Five Medications That Are Killing Your Diet


Last week, Harvard researchers predicted that obesity will overtake smoking as the leading cause of cancer within the next ten years. It seems unfair then that many of the drugs doctors prescribe for conditions linked to obesity can cause you to gain weight. We thought it might be helpful to list some commonly prescribed drugs which are known to cause weight gain. Please speak to your doctor as there are sometimes alternative drugs available but you should never stop taking prescribed medication unless your doctor recommends it. Seriously.

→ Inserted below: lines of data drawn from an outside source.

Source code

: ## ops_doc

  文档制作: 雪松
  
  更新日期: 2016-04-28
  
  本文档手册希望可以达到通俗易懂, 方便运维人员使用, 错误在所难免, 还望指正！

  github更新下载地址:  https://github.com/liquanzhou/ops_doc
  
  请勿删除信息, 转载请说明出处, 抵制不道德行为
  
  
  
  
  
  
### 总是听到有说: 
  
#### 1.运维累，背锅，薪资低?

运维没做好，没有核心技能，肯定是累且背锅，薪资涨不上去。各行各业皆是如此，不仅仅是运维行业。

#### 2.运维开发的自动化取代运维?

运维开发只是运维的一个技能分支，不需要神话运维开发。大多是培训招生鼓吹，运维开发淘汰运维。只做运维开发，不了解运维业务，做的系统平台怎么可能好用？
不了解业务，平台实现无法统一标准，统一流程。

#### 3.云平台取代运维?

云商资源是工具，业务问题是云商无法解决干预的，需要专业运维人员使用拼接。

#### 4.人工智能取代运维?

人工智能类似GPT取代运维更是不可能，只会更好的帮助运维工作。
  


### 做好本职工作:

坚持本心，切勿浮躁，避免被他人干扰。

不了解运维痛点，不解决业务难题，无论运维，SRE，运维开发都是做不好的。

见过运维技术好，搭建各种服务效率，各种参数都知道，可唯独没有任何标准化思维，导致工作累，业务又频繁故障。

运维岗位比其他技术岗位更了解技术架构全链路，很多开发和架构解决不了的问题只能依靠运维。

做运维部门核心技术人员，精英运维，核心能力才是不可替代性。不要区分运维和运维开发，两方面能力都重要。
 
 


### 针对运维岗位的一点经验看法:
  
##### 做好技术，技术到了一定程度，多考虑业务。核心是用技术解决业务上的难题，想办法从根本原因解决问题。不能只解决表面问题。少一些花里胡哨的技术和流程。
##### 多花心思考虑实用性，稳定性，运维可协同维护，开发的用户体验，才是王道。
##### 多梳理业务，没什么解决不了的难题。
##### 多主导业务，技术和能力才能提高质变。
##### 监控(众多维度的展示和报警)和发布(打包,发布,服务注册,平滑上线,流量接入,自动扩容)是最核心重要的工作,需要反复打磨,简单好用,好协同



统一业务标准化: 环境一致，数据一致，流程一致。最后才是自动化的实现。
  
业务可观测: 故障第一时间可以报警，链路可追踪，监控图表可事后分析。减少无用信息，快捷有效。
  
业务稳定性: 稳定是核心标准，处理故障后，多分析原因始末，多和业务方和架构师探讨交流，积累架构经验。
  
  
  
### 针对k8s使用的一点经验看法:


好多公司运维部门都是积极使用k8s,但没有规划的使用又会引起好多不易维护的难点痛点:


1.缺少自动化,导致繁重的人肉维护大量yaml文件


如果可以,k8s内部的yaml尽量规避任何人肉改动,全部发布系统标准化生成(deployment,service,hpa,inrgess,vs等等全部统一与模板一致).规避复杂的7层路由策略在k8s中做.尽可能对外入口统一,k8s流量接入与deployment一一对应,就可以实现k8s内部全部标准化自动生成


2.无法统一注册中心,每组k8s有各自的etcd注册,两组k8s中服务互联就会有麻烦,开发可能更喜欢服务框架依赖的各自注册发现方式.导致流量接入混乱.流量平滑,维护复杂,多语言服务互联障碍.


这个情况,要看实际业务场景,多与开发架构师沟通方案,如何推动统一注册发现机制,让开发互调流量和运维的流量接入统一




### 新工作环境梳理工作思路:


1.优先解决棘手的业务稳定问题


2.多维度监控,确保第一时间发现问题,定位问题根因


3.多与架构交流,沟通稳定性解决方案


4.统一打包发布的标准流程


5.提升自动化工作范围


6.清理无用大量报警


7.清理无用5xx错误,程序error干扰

Don’t do that, you might well die and then we’d lose a reader.

Make sure you're not accidentally taking Smarties instead of medications.

Make sure you’re not accidentally taking Smarties instead of medications.

INSULIN: If you need to take insulin to control your diabetes that can cause you to gain weight. People with untreated diabetes can’t convert the glucose in their bloodstream to energy so the body flushes it out in the urine.

You might seem to lose weight, though in fact you’re only losing fluids and becoming dehydrated. When you start treatment with insulin you begin to over-retain fluids to compensate for the dehydration and this leads to rapid weight gain.

The NHS runs courses for people with Type 1 or Type 2 diabetes which help to manage the disease and find a way to make the treatment more suited to each patient’s individual lifestyle. You should also receive some serious instructions from your GP about what sort of diet you should follow.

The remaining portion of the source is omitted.